HMS Exeter (68) was the second and last York-class heavy cruiser built for the Royal Navy during the late 1920s. Aside from a temporary deployment with the Mediterranean Fleet during the Abyssinia Crisis of 1935–36, she spent the bulk of the 1930s assigned to the Atlantic Fleet or the North America and West Indies Station. When World War II began in September 1939, the cruiser was assigned to patrol South American waters against German commerce raiders. Then the Exeter was one of three British cruisers that fought the German pocket battleship, the Admiral Graf Spee, later that year in the Battle of the River Plate. She was severely damaged during the battle, and she was in the shipyard for over a year.

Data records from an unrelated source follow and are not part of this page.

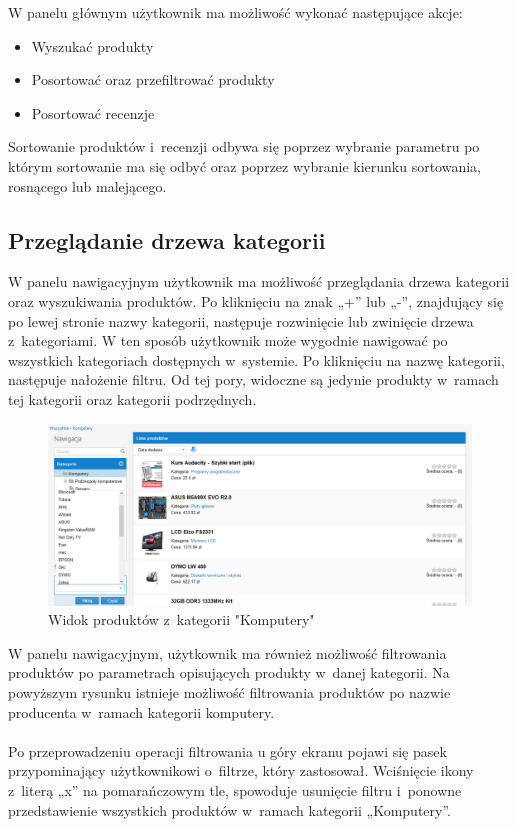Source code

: W panelu głównym użytkownik ma możliwość wykonać następujące akcje:

\begin{itemize}
\item Wyszukać produkty
\item Posortować oraz przefiltrować produkty
\item Posortować recenzje
\end{itemize}

Sortowanie produktów i~recenzji odbywa się poprzez wybranie parametru po którym sortowanie ma się odbyć oraz poprzez wybranie kierunku sortowania, rosnącego lub malejącego.

\subsection{Przeglądanie drzewa kategorii}

W panelu nawigacyjnym użytkownik ma możliwość przeglądania drzewa kategorii oraz wyszukiwania produktów. Po kliknięciu na znak „+” lub „-”, znajdujący się po lewej stronie nazwy kategorii, następuje rozwinięcie lub zwinięcie drzewa z~kategoriami. W ten sposób użytkownik może wygodnie nawigować po wszystkich kategoriach dostępnych w~systemie. Po kliknięciu na nazwę kategorii, następuje nałożenie filtru. Od tej pory, widoczne są jedynie produkty w~ramach tej kategorii oraz kategorii podrzędnych.

\begin{figure}[h]
	\centering
	\includegraphics[width=1.00\textwidth]{images/filtr_kategorii.png}
	\caption{Widok produktów z~kategorii "Komputery"}
\end{figure}

W panelu nawigacyjnym, użytkownik ma również możliwość filtrowania produktów po parametrach opisujących produkty w~danej kategorii. Na powyższym rysunku istnieje możliwość filtrowania produktów po nazwie producenta w~ramach kategorii komputery.
\paragraph{}
Po przeprowadzeniu operacji filtrowania u góry ekranu pojawi się pasek przypominający użytkownikowi o~filtrze, który zastosował. Wciśnięcie ikony z~literą „x” na pomarańczowym tle, spowoduje usunięcie filtru i~ponowne przedstawienie wszystkich produktów w~ramach kategorii „Komputery”.

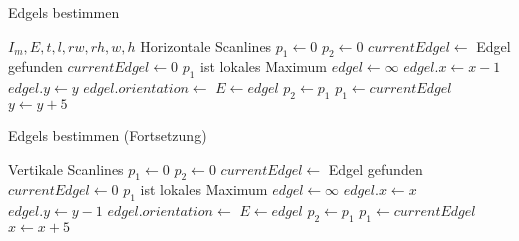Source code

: \begin{algorithm}
\caption{Edgels bestimmen}
\label{alg:findedgels-horizontal}
	\begin{algorithmic}[1]
		\Require $I_m, E, t, l, \mathit{rw}, \mathit{rh}, w, h$
		\label{alg:findedgels-horizontal-scanlinestart}
		\Comment Horizontale Scanlines
			\State $p_1 \gets 0$
			\State $p_2 \gets 0$
			\label{alg:findedgels-horizontal-loopstart}
				\State $currentEdgel \gets$ 
				\label{alg:findedgels-horizontal-convolute}
				\label{alg:findedgels-horizontal-foundedgel}
					\Comment Edgel gefunden
				\Else
					\State $currentEdgel \gets 0$
				\EndIf
				\label{alg:findedgels-horizontal-maxima}
					\Comment $p_1$ ist lokales Maximum
					\State $edgel \gets \infty$
					\State $edgel.x \gets x - 1$
					\State $edgel.y \gets y$
					\State $edgel.orientation \gets$ 
					\State $E \gets edgel$
				\EndIf
				\State $p_2 \gets p_1$
				\label{alg:findedgels-horizontal-copy-prev1}
				\State $p_1 \gets currentEdgel$
				\label{alg:findedgels-horizontal-copy-edgel}
			\EndFor
			\label{alg:findedgels-horizontal-loopend}
			\State $y \gets y + 5$
			\label{alg:findedgels-horizontal-increment}
		\EndFor
		\label{alg:findedgels-horizontal-scanlineend}
	\end{algorithmic}
\end{algorithm}
\begin{algorithm}[ht]
	\caption{Edgels bestimmen (Fortsetzung)}
	\label{alg:findedgels-vertical}
	\begin{algorithmic}[1]
		\Comment Vertikale Scanlines
		\label{alg:findedgels-vertical-scanlinestart}
			\State $p_1 \gets 0$
			\State $p_2 \gets 0$
				\State $currentEdgel \gets$ 
					\Comment Edgel gefunden
				\Else
					\State $currentEdgel \gets 0$
				\EndIf
					\Comment $p_1$ ist lokales Maximum
					\State $edgel \gets \infty$
					\State $edgel.x \gets x$
					\State $edgel.y \gets y - 1$
					\State $edgel.orientation \gets$ 
					\State $E \gets edgel$
				\EndIf
				\State $p_2 \gets p_1$
				\State $p_1 \gets currentEdgel$
			\EndFor
			\State $x \gets x + 5$
		\EndFor
		\label{alg:findedgels-vertical-scanlineend}
	\end{algorithmic}
\end{algorithm}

After her repairs were completed, the ship spent most of 1941 on convoy escort duties before she was transferred to the Far East after the start of the Pacific War in December. The Exeter was generally assigned to escorting convoys to and from Singapore during the Malayan Campaign, and she continued on those duties in early February 1942 as the Japanese prepared to invade the Dutch East Indies. Later that month, she was assigned to the Striking Force of the joint American-British-Dutch-Australian Command (ABDACOM), and she took on a more active role in the defence of the Dutch East Indies. The culmination of this was her engagement in the Battle of the Java Sea later in the month as the Allies attempted to intercept several Imperial Japanese Navy invasion convoys. The Exeter was crippled early in the battle, and she did not play much of a role as she withdrew. Two days later, she attempted to escape inbound Japanese forces, but she was intercepted and sunk by Japanese ships at the beginning of March in the Second Battle of the Java Sea.

Most of her crewmen survived the sinking and were rescued by the Japanese. About a quarter of them died during Japanese captivity. Her wreck was discovered in early 2007, and it was declared a war grave, but by 2016 her remains had been destroyed by illegal salvagers.